## Given records
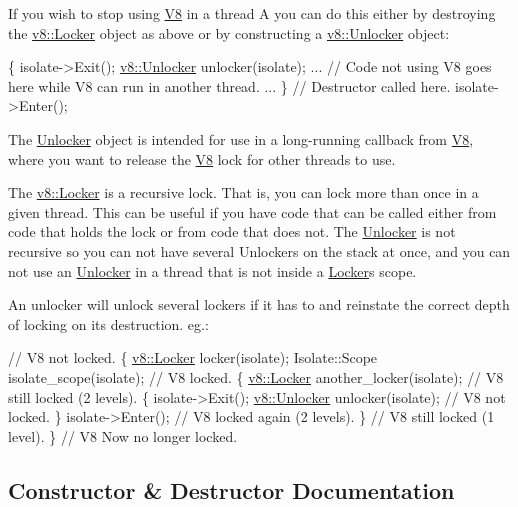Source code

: If you wish to stop using \hyperlink{classv8_1_1_v8}{V8} in a thread A you can do this either by destroying the \hyperlink{classv8_1_1_locker}{v8\+::\+Locker} object as above or by constructing a \hyperlink{classv8_1_1_unlocker}{v8\+::\+Unlocker} object\+:


\begin{DoxyCode}
\{
  isolate->Exit();
  \hyperlink{classv8_1_1_unlocker}{v8::Unlocker} unlocker(isolate);
  ...
  \textcolor{comment}{// Code not using V8 goes here while V8 can run in another thread.}
  ...
\} \textcolor{comment}{// Destructor called here.}
isolate->Enter();
\end{DoxyCode}


The \hyperlink{classv8_1_1_unlocker}{Unlocker} object is intended for use in a long-\/running callback from \hyperlink{classv8_1_1_v8}{V8}, where you want to release the \hyperlink{classv8_1_1_v8}{V8} lock for other threads to use.

The \hyperlink{classv8_1_1_locker}{v8\+::\+Locker} is a recursive lock. That is, you can lock more than once in a given thread. This can be useful if you have code that can be called either from code that holds the lock or from code that does not. The \hyperlink{classv8_1_1_unlocker}{Unlocker} is not recursive so you can not have several Unlockers on the stack at once, and you can not use an \hyperlink{classv8_1_1_unlocker}{Unlocker} in a thread that is not inside a \hyperlink{classv8_1_1_locker}{Locker}\textquotesingle{}s scope.

An unlocker will unlock several lockers if it has to and reinstate the correct depth of locking on its destruction. eg.\+:


\begin{DoxyCode}
\textcolor{comment}{// V8 not locked.}
\{
  \hyperlink{classv8_1_1_locker}{v8::Locker} locker(isolate);
  Isolate::Scope isolate\_scope(isolate);
  \textcolor{comment}{// V8 locked.}
  \{
    \hyperlink{classv8_1_1_locker}{v8::Locker} another\_locker(isolate);
    \textcolor{comment}{// V8 still locked (2 levels).}
    \{
      isolate->Exit();
      \hyperlink{classv8_1_1_unlocker}{v8::Unlocker} unlocker(isolate);
      \textcolor{comment}{// V8 not locked.}
    \}
    isolate->Enter();
    \textcolor{comment}{// V8 locked again (2 levels).}
  \}
  \textcolor{comment}{// V8 still locked (1 level).}
\}
\textcolor{comment}{// V8 Now no longer locked.}
\end{DoxyCode}
 

\subsection{Constructor \& Destructor Documentation}
\hypertarget{classv8_1_1_unlocker_a1512a9d4ecd680f2176fea176052256f}{}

## Your instructions
Copy each of the entries above precisely, and drop whatever pictures they hold.

## Written solution
Source code

: If you wish to stop using \hyperlink{classv8_1_1_v8}{V8} in a thread A you can do this either by destroying the \hyperlink{classv8_1_1_locker}{v8\+::\+Locker} object as above or by constructing a \hyperlink{classv8_1_1_unlocker}{v8\+::\+Unlocker} object\+:


\begin{DoxyCode}
\{
  isolate->Exit();
  \hyperlink{classv8_1_1_unlocker}{v8::Unlocker} unlocker(isolate);
  ...
  \textcolor{comment}{// Code not using V8 goes here while V8 can run in another thread.}
  ...
\} \textcolor{comment}{// Destructor called here.}
isolate->Enter();
\end{DoxyCode}


The \hyperlink{classv8_1_1_unlocker}{Unlocker} object is intended for use in a long-\/running callback from \hyperlink{classv8_1_1_v8}{V8}, where you want to release the \hyperlink{classv8_1_1_v8}{V8} lock for other threads to use.

The \hyperlink{classv8_1_1_locker}{v8\+::\+Locker} is a recursive lock. That is, you can lock more than once in a given thread. This can be useful if you have code that can be called either from code that holds the lock or from code that does not. The \hyperlink{classv8_1_1_unlocker}{Unlocker} is not recursive so you can not have several Unlockers on the stack at once, and you can not use an \hyperlink{classv8_1_1_unlocker}{Unlocker} in a thread that is not inside a \hyperlink{classv8_1_1_locker}{Locker}\textquotesingle{}s scope.

An unlocker will unlock several lockers if it has to and reinstate the correct depth of locking on its destruction. eg.\+:


\begin{DoxyCode}
\textcolor{comment}{// V8 not locked.}
\{
  \hyperlink{classv8_1_1_locker}{v8::Locker} locker(isolate);
  Isolate::Scope isolate\_scope(isolate);
  \textcolor{comment}{// V8 locked.}
  \{
    \hyperlink{classv8_1_1_locker}{v8::Locker} another\_locker(isolate);
    \textcolor{comment}{// V8 still locked (2 levels).}
    \{
      isolate->Exit();
      \hyperlink{classv8_1_1_unlocker}{v8::Unlocker} unlocker(isolate);
      \textcolor{comment}{// V8 not locked.}
    \}
    isolate->Enter();
    \textcolor{comment}{// V8 locked again (2 levels).}
  \}
  \textcolor{comment}{// V8 still locked (1 level).}
\}
\textcolor{comment}{// V8 Now no longer locked.}
\end{DoxyCode}
 

\subsection{Constructor \& Destructor Documentation}
\hypertarget{classv8_1_1_unlocker_a1512a9d4ecd680f2176fea176052256f}{}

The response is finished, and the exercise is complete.